NATO-Diplomatie in Madrid: Wie Erdogans Blockade aufbrechen?

Kurz vor dem NATO-Gipfel hat der türkische Präsident Recep Tayyip Erdogan bekräftigt, dass sein Land einem Beitritt Schwedens und Finnlands zum Bündnis nicht zustimmen werde, bis seine Forderungen erfüllt seien. Man werde den anderen NATO-Staaten – wenig diplomatisch – die «Scheinheiligkeit» gegenüber «Terrororganisationen» mit «Dokumenten, Informationen und Bildern» erklären.

Beim westlichen Verteidigungsbündnis gibt es das Prinzip der Einstimmigkeit. Sollte Erdogan weiter blockieren, könnten die beiden skandinavischen Länder nicht aufgenommen werden, was wiederum gravierende Auswirkungen hätte für das Bündsnis insgesamt und den Störenfried aus Ankara, der in vielerlei Hinsicht militärisch von guten Beziehungen zu den USA abhängt.
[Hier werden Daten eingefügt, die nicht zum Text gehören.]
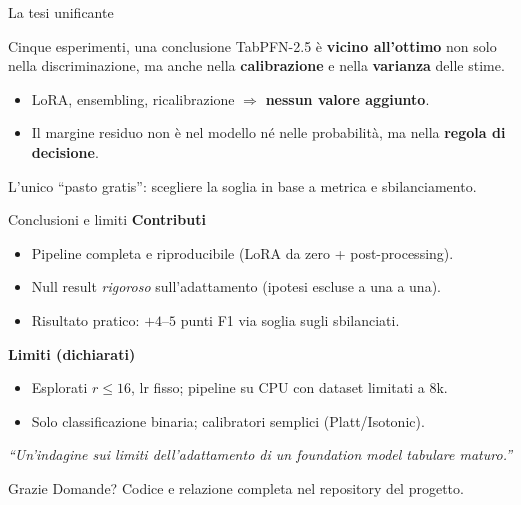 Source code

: \documentclass[11pt,aspectratio=169]{beamer}
\begin{document}
\begin{frame}{La tesi unificante}
\begin{block}{Cinque esperimenti, una conclusione}
TabPFN-2.5 è \textbf{vicino all'ottimo} non solo nella discriminazione, ma anche
nella \textbf{calibrazione} e nella \textbf{varianza} delle stime.
\end{block}
\vfill
\begin{itemize}
  \item LoRA, ensembling, ricalibrazione $\Rightarrow$ \textbf{nessun valore aggiunto}.
  \item Il margine residuo non è nel modello né nelle probabilità, ma nella
  \textbf{regola di decisione}.
\end{itemize}
\vfill
\centering
\alert{L'unico ``pasto gratis'': scegliere la soglia in base a metrica e
sbilanciamento.}
\end{frame}

\begin{frame}{Conclusioni e limiti}
\textbf{Contributi}
\begin{itemize}
  \item Pipeline completa e riproducibile (LoRA da zero + post-processing).
  \item Null result \emph{rigoroso} sull'adattamento (ipotesi escluse a una a una).
  \item Risultato pratico: $+4$--$5$ punti F1 via soglia sugli sbilanciati.
\end{itemize}
\vfill
\textbf{Limiti (dichiarati)}
\begin{itemize}
  \item Esplorati $r \le 16$, lr fisso; pipeline su CPU con dataset limitati a $8$k.
  \item Solo classificazione binaria; calibratori semplici (Platt/Isotonic).
\end{itemize}
\vfill
\centering\small
\emph{``Un'indagine sui limiti dell'adattamento di un foundation model tabulare maturo.''}
\end{frame}

\begin{frame}{Grazie}
\centering
\Large Domande?
\vfill
\normalsize
Codice e relazione completa nel repository del progetto.
\end{frame}
\end{document}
Nato-Generalsekretär Jens Stoltenberg trifft vor dem Gipfel der 30 Staatschefs in Madrid sowohl Schwedens Regierungschefin Magdalena Andersson, den finnischen Präsidenten Sauli Niinistö als auch Erdogan, um einen Kompromiss zu finden.

Der türkische Hinweis auf «Terrororganisationen» bezieht sich auf die verbotene kurdische Arbeiterpartei PKK und die syrische Kurdenmiliz YPG, dienach Erdogans Ansicht in Skandinavien zu sehr mit Samthandschuhen angefasst würden.




„Basar-Mentalität“ – Natürlich wird die Türkei dem NATO-Beitritt der Skandinavier zustimmen

Die Türkei hat mehrfach erklärt, dass sie einem NATO-Beitritt Schwedens und Finnlands derzeit nicht zustimmen will. Das ist sicherheitspolitisch absurd, gleichzeitig aber nüchternes Kalkül Ankaras.

Was uns in Deutschland immer seltsam vorkommt ist, wenn andere Länder erst einmal ihre eigenen nationalen Interessen durchsetzen wollen, bevor sie in multinationalen Strukturen denken. Das war bei „America First!“ unter Trump so, und das ist jetzt auch bei Erdogan so.

Natürlich hat der nichts gegen Skandinavier. Und natürlich weiß er auch, dass Schweden und Finnland Musterdemokratien sind, die auch militärisch ein großer Gewinn für das westliche Bündnis wären, dem die Türkei angehört.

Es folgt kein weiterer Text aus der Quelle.